SOURCE INFORMATION:
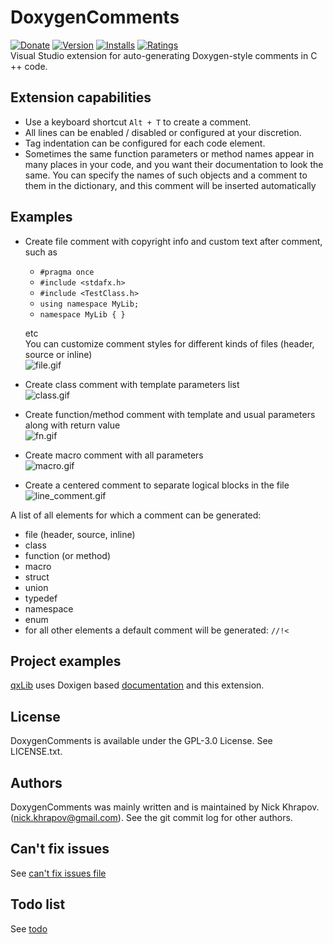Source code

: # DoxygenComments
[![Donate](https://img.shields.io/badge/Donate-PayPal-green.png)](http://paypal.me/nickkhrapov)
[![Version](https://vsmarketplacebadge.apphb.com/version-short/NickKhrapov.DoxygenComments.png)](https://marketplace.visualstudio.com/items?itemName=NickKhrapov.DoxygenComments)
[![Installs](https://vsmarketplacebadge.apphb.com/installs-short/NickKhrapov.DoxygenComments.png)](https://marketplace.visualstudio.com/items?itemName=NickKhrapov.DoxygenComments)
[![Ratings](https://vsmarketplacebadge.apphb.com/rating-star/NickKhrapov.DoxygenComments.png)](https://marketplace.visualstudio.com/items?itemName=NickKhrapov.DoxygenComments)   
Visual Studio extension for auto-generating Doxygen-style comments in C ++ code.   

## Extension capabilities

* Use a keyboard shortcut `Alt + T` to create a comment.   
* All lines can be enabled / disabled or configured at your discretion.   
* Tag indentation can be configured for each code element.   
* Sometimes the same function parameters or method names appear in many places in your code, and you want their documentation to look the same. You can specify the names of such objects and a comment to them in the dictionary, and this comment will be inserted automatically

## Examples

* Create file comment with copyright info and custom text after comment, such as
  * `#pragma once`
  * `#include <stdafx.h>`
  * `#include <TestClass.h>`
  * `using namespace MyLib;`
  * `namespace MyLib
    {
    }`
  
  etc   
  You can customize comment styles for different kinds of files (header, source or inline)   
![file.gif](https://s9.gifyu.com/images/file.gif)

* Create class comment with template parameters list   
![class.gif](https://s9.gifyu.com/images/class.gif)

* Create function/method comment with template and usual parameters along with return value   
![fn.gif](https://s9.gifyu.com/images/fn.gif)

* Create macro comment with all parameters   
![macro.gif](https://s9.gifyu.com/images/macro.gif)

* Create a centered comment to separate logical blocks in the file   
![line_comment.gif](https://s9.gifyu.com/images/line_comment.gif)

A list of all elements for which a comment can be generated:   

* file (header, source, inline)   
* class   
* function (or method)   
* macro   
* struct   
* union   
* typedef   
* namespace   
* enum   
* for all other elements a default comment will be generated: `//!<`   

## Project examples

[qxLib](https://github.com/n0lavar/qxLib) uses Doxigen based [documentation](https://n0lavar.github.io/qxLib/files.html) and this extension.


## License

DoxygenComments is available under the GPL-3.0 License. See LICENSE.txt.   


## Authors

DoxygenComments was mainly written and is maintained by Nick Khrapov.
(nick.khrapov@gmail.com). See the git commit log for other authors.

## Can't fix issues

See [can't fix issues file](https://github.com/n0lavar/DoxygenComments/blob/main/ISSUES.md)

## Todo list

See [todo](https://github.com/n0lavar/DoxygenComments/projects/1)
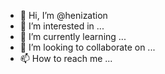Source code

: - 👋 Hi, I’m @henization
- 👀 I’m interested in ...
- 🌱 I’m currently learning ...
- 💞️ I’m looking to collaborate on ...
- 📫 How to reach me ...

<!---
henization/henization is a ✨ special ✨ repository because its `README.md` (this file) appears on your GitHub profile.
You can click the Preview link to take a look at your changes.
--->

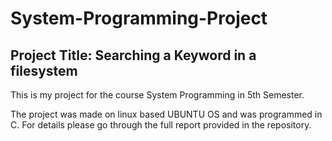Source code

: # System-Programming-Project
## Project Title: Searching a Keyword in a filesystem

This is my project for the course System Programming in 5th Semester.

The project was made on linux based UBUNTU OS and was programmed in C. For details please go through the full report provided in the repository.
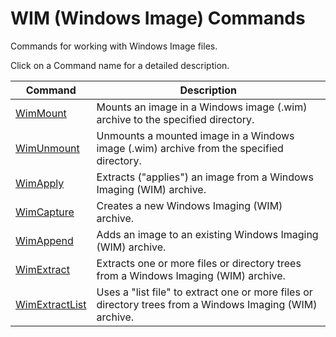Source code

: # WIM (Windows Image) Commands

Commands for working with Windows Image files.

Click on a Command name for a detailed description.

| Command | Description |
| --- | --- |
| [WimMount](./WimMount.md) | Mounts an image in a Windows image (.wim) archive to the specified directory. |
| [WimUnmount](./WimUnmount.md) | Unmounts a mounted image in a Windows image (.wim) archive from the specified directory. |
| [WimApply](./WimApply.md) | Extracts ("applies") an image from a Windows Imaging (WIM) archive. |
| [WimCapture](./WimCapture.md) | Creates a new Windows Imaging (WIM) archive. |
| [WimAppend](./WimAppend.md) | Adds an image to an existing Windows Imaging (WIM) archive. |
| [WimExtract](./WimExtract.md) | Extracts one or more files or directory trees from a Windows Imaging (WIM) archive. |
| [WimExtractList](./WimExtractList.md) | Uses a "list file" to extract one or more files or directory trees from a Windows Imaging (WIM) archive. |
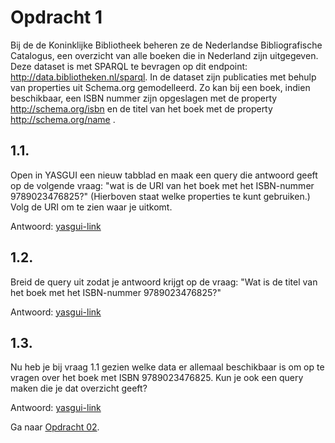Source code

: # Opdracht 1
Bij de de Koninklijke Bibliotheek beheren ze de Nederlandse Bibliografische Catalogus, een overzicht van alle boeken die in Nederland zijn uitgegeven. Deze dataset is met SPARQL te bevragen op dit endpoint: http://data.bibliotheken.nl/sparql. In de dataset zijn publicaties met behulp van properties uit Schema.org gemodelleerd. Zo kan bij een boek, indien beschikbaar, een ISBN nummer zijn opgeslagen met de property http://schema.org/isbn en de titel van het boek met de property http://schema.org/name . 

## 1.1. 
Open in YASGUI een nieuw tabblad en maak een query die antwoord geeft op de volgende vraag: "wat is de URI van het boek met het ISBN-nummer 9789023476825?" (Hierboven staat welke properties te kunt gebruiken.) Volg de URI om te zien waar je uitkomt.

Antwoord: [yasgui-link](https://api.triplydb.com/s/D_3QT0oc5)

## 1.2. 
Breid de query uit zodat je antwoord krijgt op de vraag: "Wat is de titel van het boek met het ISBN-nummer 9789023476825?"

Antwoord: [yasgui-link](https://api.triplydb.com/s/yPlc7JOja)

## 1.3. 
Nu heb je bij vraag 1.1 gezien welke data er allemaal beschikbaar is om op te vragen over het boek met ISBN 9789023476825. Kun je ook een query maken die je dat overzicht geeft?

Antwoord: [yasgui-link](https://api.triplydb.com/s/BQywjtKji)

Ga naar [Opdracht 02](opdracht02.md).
--
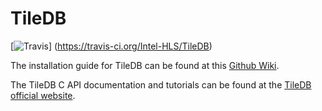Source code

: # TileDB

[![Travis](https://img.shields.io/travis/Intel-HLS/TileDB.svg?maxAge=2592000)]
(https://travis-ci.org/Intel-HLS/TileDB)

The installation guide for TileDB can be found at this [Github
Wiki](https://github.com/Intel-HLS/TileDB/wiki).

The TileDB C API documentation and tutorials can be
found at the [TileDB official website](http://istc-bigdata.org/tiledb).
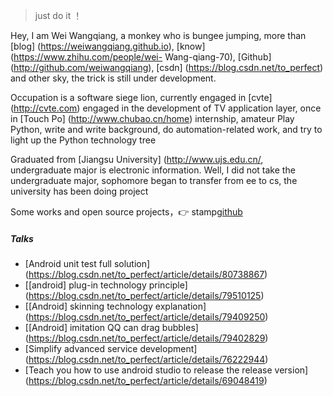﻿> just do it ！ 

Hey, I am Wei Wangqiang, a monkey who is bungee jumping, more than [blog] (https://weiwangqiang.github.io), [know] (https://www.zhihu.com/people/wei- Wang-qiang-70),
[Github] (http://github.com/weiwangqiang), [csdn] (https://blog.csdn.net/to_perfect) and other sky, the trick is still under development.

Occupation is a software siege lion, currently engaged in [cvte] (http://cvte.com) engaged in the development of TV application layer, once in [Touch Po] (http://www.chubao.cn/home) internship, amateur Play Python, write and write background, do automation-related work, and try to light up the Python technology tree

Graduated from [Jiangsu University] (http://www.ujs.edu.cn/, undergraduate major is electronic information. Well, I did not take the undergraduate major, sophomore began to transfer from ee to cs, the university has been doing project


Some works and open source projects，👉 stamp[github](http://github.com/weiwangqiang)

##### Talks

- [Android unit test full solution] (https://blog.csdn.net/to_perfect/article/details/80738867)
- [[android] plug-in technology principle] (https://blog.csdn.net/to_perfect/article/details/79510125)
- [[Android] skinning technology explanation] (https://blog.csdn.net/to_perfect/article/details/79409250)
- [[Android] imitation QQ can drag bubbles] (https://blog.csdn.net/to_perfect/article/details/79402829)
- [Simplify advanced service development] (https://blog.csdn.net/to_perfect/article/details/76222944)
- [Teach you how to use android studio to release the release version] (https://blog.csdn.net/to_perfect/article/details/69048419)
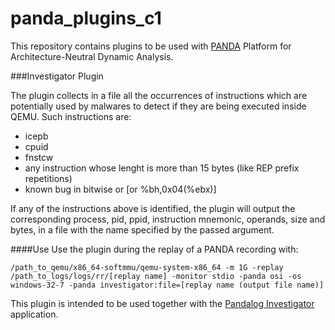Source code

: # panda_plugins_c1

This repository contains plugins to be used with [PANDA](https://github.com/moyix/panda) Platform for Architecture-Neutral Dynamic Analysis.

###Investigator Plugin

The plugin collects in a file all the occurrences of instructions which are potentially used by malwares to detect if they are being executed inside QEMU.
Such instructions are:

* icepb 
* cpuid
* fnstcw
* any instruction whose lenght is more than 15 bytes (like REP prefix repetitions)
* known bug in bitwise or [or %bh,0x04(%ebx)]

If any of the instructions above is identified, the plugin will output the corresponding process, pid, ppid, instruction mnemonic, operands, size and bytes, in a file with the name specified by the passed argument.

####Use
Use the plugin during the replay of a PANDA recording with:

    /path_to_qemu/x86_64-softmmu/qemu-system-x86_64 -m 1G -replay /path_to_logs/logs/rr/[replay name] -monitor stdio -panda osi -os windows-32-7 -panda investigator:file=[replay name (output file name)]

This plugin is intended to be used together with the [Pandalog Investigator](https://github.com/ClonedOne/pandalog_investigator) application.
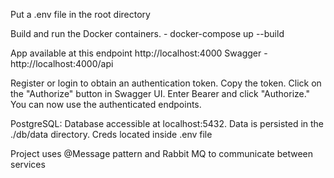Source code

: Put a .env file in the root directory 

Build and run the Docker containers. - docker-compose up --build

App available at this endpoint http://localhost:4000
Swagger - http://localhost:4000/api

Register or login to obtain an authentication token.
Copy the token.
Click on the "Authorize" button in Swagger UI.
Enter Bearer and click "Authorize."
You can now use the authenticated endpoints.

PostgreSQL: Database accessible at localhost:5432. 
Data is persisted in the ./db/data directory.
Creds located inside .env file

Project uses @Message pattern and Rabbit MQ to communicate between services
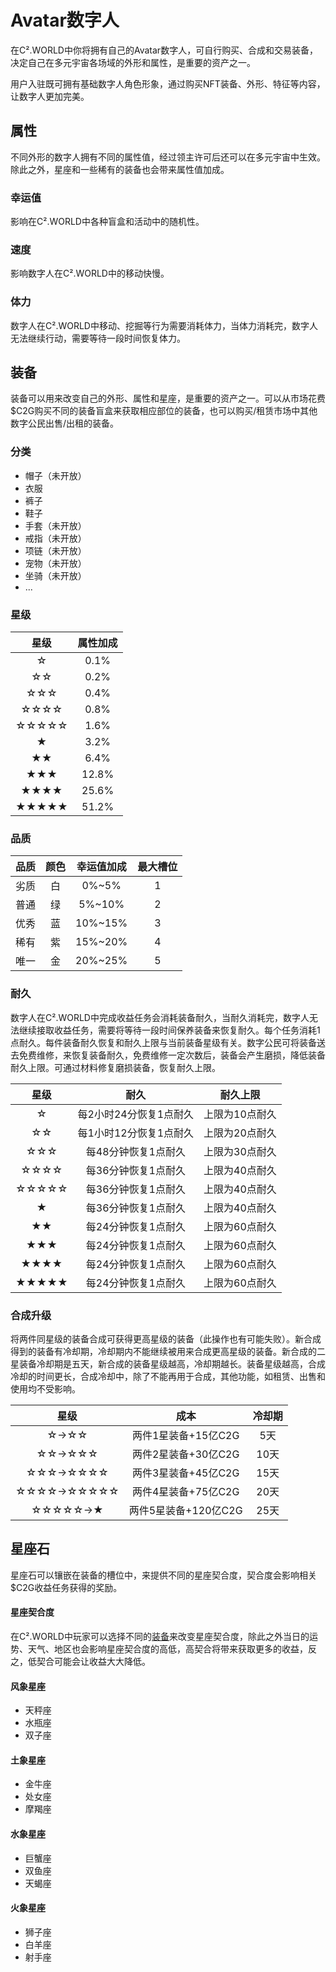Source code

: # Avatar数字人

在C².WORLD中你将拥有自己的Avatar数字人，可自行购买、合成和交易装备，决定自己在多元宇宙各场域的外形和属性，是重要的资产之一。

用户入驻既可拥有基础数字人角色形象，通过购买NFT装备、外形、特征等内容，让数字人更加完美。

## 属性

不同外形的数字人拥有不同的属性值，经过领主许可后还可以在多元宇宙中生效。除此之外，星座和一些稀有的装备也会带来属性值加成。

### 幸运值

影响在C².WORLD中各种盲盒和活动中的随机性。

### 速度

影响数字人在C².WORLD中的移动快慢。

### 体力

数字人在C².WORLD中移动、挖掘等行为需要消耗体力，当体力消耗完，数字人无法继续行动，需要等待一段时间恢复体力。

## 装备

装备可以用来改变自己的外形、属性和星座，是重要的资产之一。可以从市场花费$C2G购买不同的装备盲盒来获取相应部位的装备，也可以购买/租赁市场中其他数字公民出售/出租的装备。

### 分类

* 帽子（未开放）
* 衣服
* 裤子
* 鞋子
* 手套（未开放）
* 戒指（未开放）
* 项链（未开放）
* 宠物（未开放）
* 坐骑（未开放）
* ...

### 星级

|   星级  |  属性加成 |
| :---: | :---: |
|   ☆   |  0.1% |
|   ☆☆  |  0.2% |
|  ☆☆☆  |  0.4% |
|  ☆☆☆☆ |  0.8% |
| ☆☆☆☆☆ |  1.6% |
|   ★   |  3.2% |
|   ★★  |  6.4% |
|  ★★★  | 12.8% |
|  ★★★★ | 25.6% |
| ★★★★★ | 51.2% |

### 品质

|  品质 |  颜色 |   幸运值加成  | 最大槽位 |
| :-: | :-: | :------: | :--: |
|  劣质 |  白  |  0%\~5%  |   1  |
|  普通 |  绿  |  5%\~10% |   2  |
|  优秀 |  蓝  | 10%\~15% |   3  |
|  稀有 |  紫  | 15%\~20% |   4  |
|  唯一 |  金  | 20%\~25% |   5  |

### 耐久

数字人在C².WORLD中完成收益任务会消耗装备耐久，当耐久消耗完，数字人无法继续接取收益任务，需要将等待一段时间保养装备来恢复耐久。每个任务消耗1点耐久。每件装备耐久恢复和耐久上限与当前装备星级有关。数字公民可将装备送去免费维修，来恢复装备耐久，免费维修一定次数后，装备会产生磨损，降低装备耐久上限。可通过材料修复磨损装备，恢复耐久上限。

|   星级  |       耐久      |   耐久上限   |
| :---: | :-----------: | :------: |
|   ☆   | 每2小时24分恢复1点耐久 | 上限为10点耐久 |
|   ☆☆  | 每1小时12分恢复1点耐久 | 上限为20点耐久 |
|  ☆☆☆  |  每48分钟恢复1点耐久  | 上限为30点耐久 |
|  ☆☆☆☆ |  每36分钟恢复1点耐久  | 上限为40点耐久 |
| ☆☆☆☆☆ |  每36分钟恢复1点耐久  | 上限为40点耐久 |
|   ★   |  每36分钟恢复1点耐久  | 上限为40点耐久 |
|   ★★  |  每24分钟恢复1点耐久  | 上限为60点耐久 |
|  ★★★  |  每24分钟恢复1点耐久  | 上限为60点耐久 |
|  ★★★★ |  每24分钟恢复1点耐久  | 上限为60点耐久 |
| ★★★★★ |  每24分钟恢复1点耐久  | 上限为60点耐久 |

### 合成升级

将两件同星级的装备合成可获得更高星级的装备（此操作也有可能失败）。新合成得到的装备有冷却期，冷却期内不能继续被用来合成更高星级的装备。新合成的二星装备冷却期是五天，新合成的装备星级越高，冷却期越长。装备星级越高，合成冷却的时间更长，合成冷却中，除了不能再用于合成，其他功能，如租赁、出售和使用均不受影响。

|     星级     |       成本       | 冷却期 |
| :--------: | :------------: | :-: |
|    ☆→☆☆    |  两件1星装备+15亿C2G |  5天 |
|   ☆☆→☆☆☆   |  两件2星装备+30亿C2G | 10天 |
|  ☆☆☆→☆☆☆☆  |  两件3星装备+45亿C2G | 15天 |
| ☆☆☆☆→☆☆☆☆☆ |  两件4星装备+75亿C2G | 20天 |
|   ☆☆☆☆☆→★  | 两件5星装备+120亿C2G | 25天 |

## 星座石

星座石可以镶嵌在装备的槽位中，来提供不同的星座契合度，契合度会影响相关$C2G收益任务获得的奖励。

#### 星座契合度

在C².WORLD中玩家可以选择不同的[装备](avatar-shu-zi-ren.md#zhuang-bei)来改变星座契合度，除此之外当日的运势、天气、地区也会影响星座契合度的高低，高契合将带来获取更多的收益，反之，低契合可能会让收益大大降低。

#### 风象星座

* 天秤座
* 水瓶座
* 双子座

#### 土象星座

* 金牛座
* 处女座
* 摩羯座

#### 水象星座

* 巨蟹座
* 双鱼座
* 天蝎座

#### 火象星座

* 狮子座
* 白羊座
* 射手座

WHAT TO WORK ON: Across the material above, how many lines include the string "based"? Only the number is wanted.

SOLUTION TO THE EXERCISE: 2